Content starts

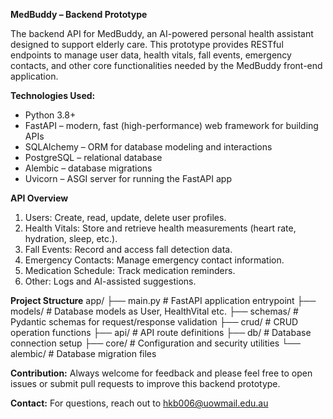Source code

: **MedBuddy – Backend Prototype**

The backend API for MedBuddy, an AI-powered personal health assistant designed to support elderly care. This prototype provides RESTful endpoints to manage user data, health vitals, fall events, emergency contacts, and other core functionalities needed by the MedBuddy front-end application.

**Technologies Used:**
- Python 3.8+
- FastAPI – modern, fast (high-performance) web framework for building APIs
- SQLAlchemy – ORM for database modeling and interactions
- PostgreSQL – relational database
- Alembic – database migrations
- Uvicorn – ASGI server for running the FastAPI app

 **API Overview**
  1.	Users: Create, read, update, delete user profiles.
  2.	Health Vitals: Store and retrieve health measurements (heart rate, hydration, sleep, etc.).
  3.	Fall Events: Record and access fall detection data.
  4.	Emergency Contacts: Manage emergency contact information.
  5.	Medication Schedule: Track medication reminders.
  6.	Other: Logs and AI-assisted suggestions.

**Project Structure**
app/
├── main.py            # FastAPI application entrypoint
├── models/            # Database models as User, HealthVital etc.
├── schemas/           # Pydantic schemas for request/response validation
├── crud/              # CRUD operation functions
├── api/               # API route definitions
├── db/                # Database connection setup
├── core/              # Configuration and security utilities
└── alembic/           # Database migration files

**Contribution:**
Always welcome for feedback and please feel free to open issues or submit pull requests to improve this backend prototype.

**Contact:**
For questions, reach out to hkb006@uowmail.edu.au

Content ends

Set down all of the material above exactly as written, leaving the pictures out.

*RESULT OF THE EXERCISE:*
Source code

: **MedBuddy – Backend Prototype**

The backend API for MedBuddy, an AI-powered personal health assistant designed to support elderly care. This prototype provides RESTful endpoints to manage user data, health vitals, fall events, emergency contacts, and other core functionalities needed by the MedBuddy front-end application.

**Technologies Used:**
- Python 3.8+
- FastAPI – modern, fast (high-performance) web framework for building APIs
- SQLAlchemy – ORM for database modeling and interactions
- PostgreSQL – relational database
- Alembic – database migrations
- Uvicorn – ASGI server for running the FastAPI app

 **API Overview**
  1.	Users: Create, read, update, delete user profiles.
  2.	Health Vitals: Store and retrieve health measurements (heart rate, hydration, sleep, etc.).
  3.	Fall Events: Record and access fall detection data.
  4.	Emergency Contacts: Manage emergency contact information.
  5.	Medication Schedule: Track medication reminders.
  6.	Other: Logs and AI-assisted suggestions.

**Project Structure**
app/
├── main.py            # FastAPI application entrypoint
├── models/            # Database models as User, HealthVital etc.
├── schemas/           # Pydantic schemas for request/response validation
├── crud/              # CRUD operation functions
├── api/               # API route definitions
├── db/                # Database connection setup
├── core/              # Configuration and security utilities
└── alembic/           # Database migration files

**Contribution:**
Always welcome for feedback and please feel free to open issues or submit pull requests to improve this backend prototype.

**Contact:**
For questions, reach out to hkb006@uowmail.edu.au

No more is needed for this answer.